The timing is important. As artificial intelligence becomes embedded across business, science and government, computing capacity is becoming a strategic resource in its own right. Talent and software are no longer sufficient. AI development also depends on access to advanced processors, reliable electricity, cooling, connectivity and secure locations where sensitive workloads can operate.

Eleveight AI co-founder and CEO Arman Aleksanian frames this emerging landscape as a new era of “chip diplomacy.” The strategic question, in his view, is no longer only who manufactures the world’s most advanced semiconductors. It is also where those chips are installed, who operates them and which countries and companies can access the computing power they produce.

Armenia is unlikely to become a major semiconductor manufacturer. It does not need to. Its opportunity is to become a trusted location where advanced hardware can be deployed, operated and transformed into services for global customers.

The country brings several advantages to that effort: a deep mathematical and engineering tradition, an internationally connected diaspora, a growing technology sector, supportive government policy and climatic conditions suited to efficient cooling. Its small domestic market also reinforces the export logic. A facility of Eleveight’s scale must serve customers beyond Armenia from the outset.

Hayrapetyan believes the country now has a limited but meaningful opportunity to establish that position.

“A window has opened for Armenia and for our technology ecosystem,” he said. “The challenge is to move quickly and use it fully.”

That speed, he added, has depended on unusually close cooperation between the public and private sectors.

“What may once have seemed surprising has become a working reality,” Hayrapetyan said. “Government and business are moving together, and that has allowed ambitious projects to become operational much faster.”

Eleveight is also being positioned as part of a wider national strategy sometimes described as a “Garden of AI Factories.” Yerevan State University has deployed its own NVIDIA-powered research system, while the Firebird AI initiative is developing a separate large-scale computing project. The government’s wider ambition is to connect infrastructure, education, research and commercial AI development into a single ecosystem.

The aim is not merely to rent processors to foreign companies. It is to allow Armenian researchers, startups and enterprises to build more advanced products of their own, moving the country further up the technology value chain, from exporting technical labour to operating the infrastructure on which global AI products depend.

The regional dimension is equally important.
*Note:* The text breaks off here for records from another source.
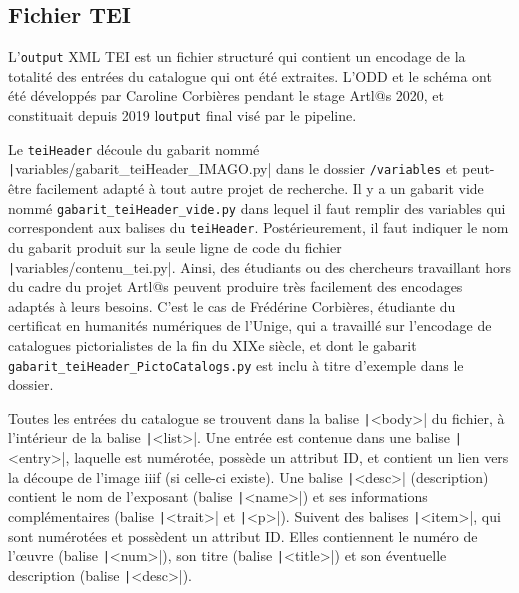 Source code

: \documentclass[a4paper,12pt,twoside]{book}
\begin{document}
\subsection{Fichier TEI}

L'\texttt{output} XML TEI est un fichier structuré qui contient un encodage de la totalité des entrées du catalogue qui ont été extraites. L'ODD et le schéma ont été développés par Caroline Corbières pendant le stage Artl@s 2020, et constituait depuis 2019 l\texttt{output} final visé par le pipeline. 

Le \texttt{teiHeader} découle du gabarit nommé \texttt|variables/gabarit_teiHeader_IMAGO.py| dans le dossier \texttt{/variables} et peut-être facilement adapté à tout autre projet de recherche. Il y a un gabarit vide nommé \texttt{gabarit\_teiHeader\_vide.py} dans lequel il faut remplir des variables qui correspondent aux balises du \texttt{teiHeader}. Postérieurement, il faut indiquer le nom du gabarit produit sur la seule ligne de code du fichier \texttt|variables/contenu_tei.py|.
Ainsi, des étudiants ou des chercheurs travaillant hors du cadre du projet Artl@s peuvent produire très facilement des encodages adaptés à leurs besoins. C'est le cas de Frédérine Corbières, étudiante du certificat en humanités numériques de l'Unige, qui a travaillé sur l'encodage de catalogues pictorialistes de la fin du XIXe siècle, et dont le gabarit \texttt{gabarit\_teiHeader\_PictoCatalogs.py} est inclu à titre d'exemple dans le dossier.

Toutes les entrées du catalogue se trouvent dans la balise \texttt|<body>| du fichier, à l'intérieur de la balise \texttt|<list>|.
Une entrée est contenue dans une balise \texttt|<entry>|, laquelle est numérotée, possède un attribut ID, et contient un lien vers la découpe de l'image iiif (si celle-ci existe). Une balise \texttt|<desc>| (description) contient le nom de l'exposant (balise \texttt|<name>|) et ses informations complémentaires (balise \texttt|<trait>| et \texttt|<p>|). Suivent des balises \texttt|<item>|, qui sont numérotées et possèdent un attribut ID. Elles contiennent le numéro de l'œuvre (balise \texttt|<num>|), son titre (balise \texttt|<title>|) et son éventuelle description (balise \texttt|<desc>|).\\
\end{document}
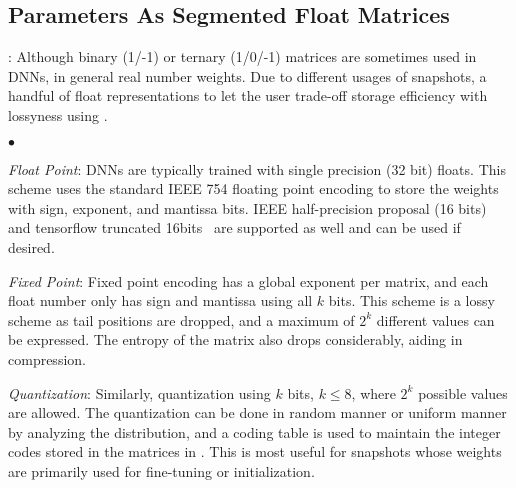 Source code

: \documentclass[conference]{IEEEtran}
\begin{document}
\subsection{Parameters As Segmented Float Matrices}
\label{subsec:pas_float}


: 
Although binary (1/-1) or ternary (1/0/-1) matrices are sometimes used in DNNs, in general \weightstore\handles real number weights. Due to different usages of snapshots, \weightstore\offers a handful of float representations to let the user trade-off storage efficiency with lossyness using \dlv. %
\begin{list}{$\bullet$}{\leftmargin 0.10in \topsep -2pt} %
\item \emph{Float Point}: DNNs are typically trained with single precision (32 bit) floats. This scheme uses the standard IEEE 754 floating point encoding to store the weights with sign, exponent, and mantissa bits. IEEE half-precision proposal (16 bits) and tensorflow truncated 16bits~\cite{tensorflow} are supported as well and can be used if desired.
\item \emph{Fixed Point}: Fixed point encoding has a global exponent per matrix, and each float number only has sign and mantissa using all $k$ bits. This scheme is a lossy scheme as tail positions are dropped, and a maximum of $2^k$ different values can be expressed. The entropy of the matrix also drops considerably, aiding in compression.
\item \emph{Quantization}: Similarly, \weightstore\supports quantization using $k$ bits, $k\leq8$, where $2^k$ possible values are allowed. The quantization can be done in random manner or uniform manner by analyzing the distribution, and a coding table is used to maintain the  integer codes stored in the matrices in \weightstore\eat{)}.
This is most useful for snapshots whose weights are primarily used for fine-tuning or initialization.
\end{list}
\end{document}
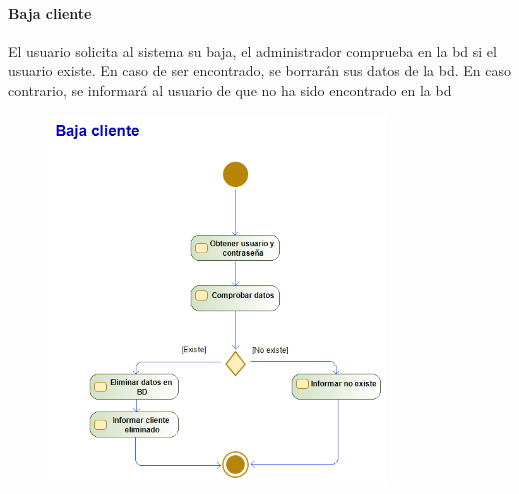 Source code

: \paragraph{Baja cliente}
El usuario solicita al sistema su baja, el administrador comprueba en la \gls{bd} si el usuario existe. En caso de ser encontrado, se borrarán sus datos de la \gls{bd}. En caso contrario, se informará al usuario de que no ha sido encontrado en la \gls{bd}
\begin{figure}[H]
    \centering
    \includegraphics[width=0.8\textwidth]{Use_Cases/baja_cliente.png}
\end{figure}
\newpage

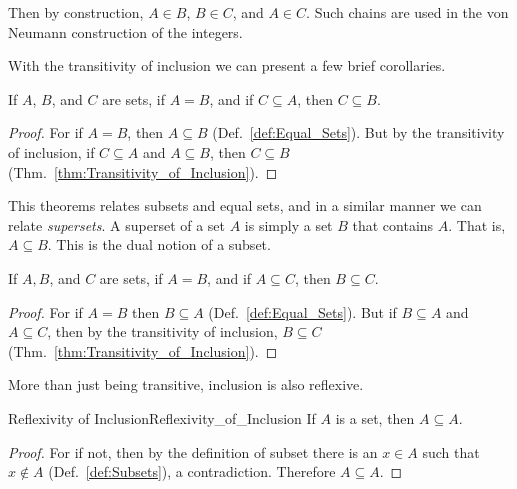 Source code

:         \par\vspace{2.5ex}
        Then by construction, $A\in{B}$, $B\in{C}$, and $A\in{C}$. Such chains
        are used in the von Neumann construction of the
        integers.
        \par\hfill\par
        With the transitivity of inclusion we can present a few brief
        corollaries.
        \begin{theorem}
            \label{thm:Subsets_of_Equal_Sets}%
            If $A$, $B$, and $C$ are sets, if $A=B$, and if $C\subseteq{A}$,
            then $C\subseteq{B}$.
        \end{theorem}
        \begin{proof}
            For if $A=B$, then $A\subseteq{B}$ (Def.~\ref{def:Equal_Sets}). But
            by the transitivity of inclusion, if $C\subseteq{A}$ and
            $A\subseteq{B}$, then $C\subseteq{B}$
            (Thm.~\ref{thm:Transitivity_of_Inclusion}).
        \end{proof}
        This theorems relates subsets and equal sets, and in a similar manner
        we can relate \textit{supersets}. A superset of a set $A$ is simply a
        set $B$ that contains $A$. That is, $A\subseteq{B}$. This is the dual
        notion of a subset.
        \begin{theorem}
            \label{thm:Superset_of_Equal_Sets}%
            If $A,B$, and $C$ are sets, if $A=B$, and if $A\subseteq{C}$, then
            $B\subseteq{C}$.
        \end{theorem}
        \begin{proof}
            For if $A=B$ then $B\subseteq{A}$ (Def.~\ref{def:Equal_Sets}).
            But if $B\subseteq{A}$ and $A\subseteq{C}$, then by the transitivity
            of inclusion, $B\subseteq{C}$
            (Thm.~\ref{thm:Transitivity_of_Inclusion}).
        \end{proof}
        More than just being transitive, inclusion is also reflexive.
        \begin{ltheorem}{Reflexivity of Inclusion}{Reflexivity_of_Inclusion}
            If $A$ is a set, then $A\subseteq{A}$.
        \end{ltheorem}
        \begin{proof}
            For if not, then by the definition of subset there is an $x\in{A}$
            such that $x\notin{A}$ (Def.~\ref{def:Subsets}), a contradiction.
            Therefore $A\subseteq{A}$.
        \end{proof}
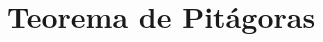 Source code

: \documentclass[12pt,addpoints]{repaso}
\begin{document}
\begin{questions}
{\begin{multicols}{3}
        \end{multicols}
    }


    \section{Teorema de Pitágoras}



\end{questions}
\end{document}
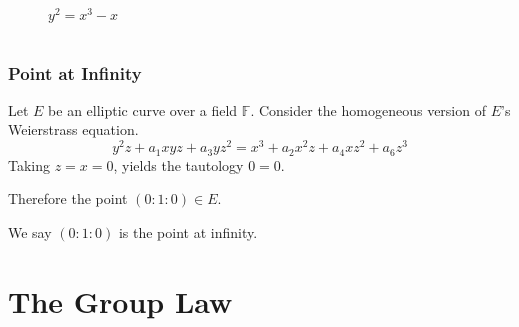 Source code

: \documentclass[xcolor=pdftex,dvipsnames,table]{beamer}
\theoremstyle{plain}
\theoremstyle{definition}
\def\FF{\mathbb{F}}
\begin{document}
\begin{frame}
\begin{columns}
\begin{figure}
		\caption{$y^2=x^3-x$}
	\end{figure}
	\end{columns}
\end{frame}

\begin{frame}
	\frametitle{Point at Infinity}
	
	Let $E$ be an elliptic curve over a field $\FF$.
	Consider the homogeneous version of $E$'s Weierstrass equation.
	\begin{equation}\label{PWEQN}
	y^2z+a_1xyz+a_3yz^2=x^3+a_2x^2z+a_4xz^2+a_6z^3
	\end{equation}
	Taking $z=x=0$, yields the tautology $0=0$.
	
	Therefore the point $(0:1:0)\in E$.
	
	We say $(0:1:0)$ is the point at infinity.	
\end{frame}

\section[The Group Law]{The Group Law}
\end{document}

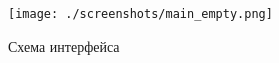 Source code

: \begin{figure}[h!]
    \centering
    \texttt{[image: ./screenshots/main\_empty.png]}
    \caption{Схема интерфейса}
\end{figure}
Abovyan sees Eleveight not as an isolated Armenian facility, but as the foundation of a broader computing network.

“We want to serve the region, share expertise and build lasting technological partnerships with neighbouring countries,” he said. “Georgia is naturally part of that vision.”

For Georgian startups, universities, financial institutions and public agencies, access to advanced computing capacity in neighbouring Armenia could create opportunities to develop and operate sophisticated AI systems closer to home. For Eleveight, Georgia could become a customer, a technology partner and a bridge toward wider markets across Europe, Central Asia and the Middle East.

Asked whether the company intended to expand beyond Armenia, Abovyan was unequivocal.

“Of course. Regional expansion is part of the plan.”

The significance of the Gagarin facility is therefore not simply that Armenia has acquired some of the world’s most advanced processors. It is that the country is attempting to build an industry around what those processors can produce: research, products, partnerships and billions of AI tokens delivered beyond its borders.

In a settlement named after the first human to travel into space, Armenia is making its own bid for the next technological frontier. It may not manufacture the chips at the centre of the AI revolution. But it intends to become one of the places where they are put to work.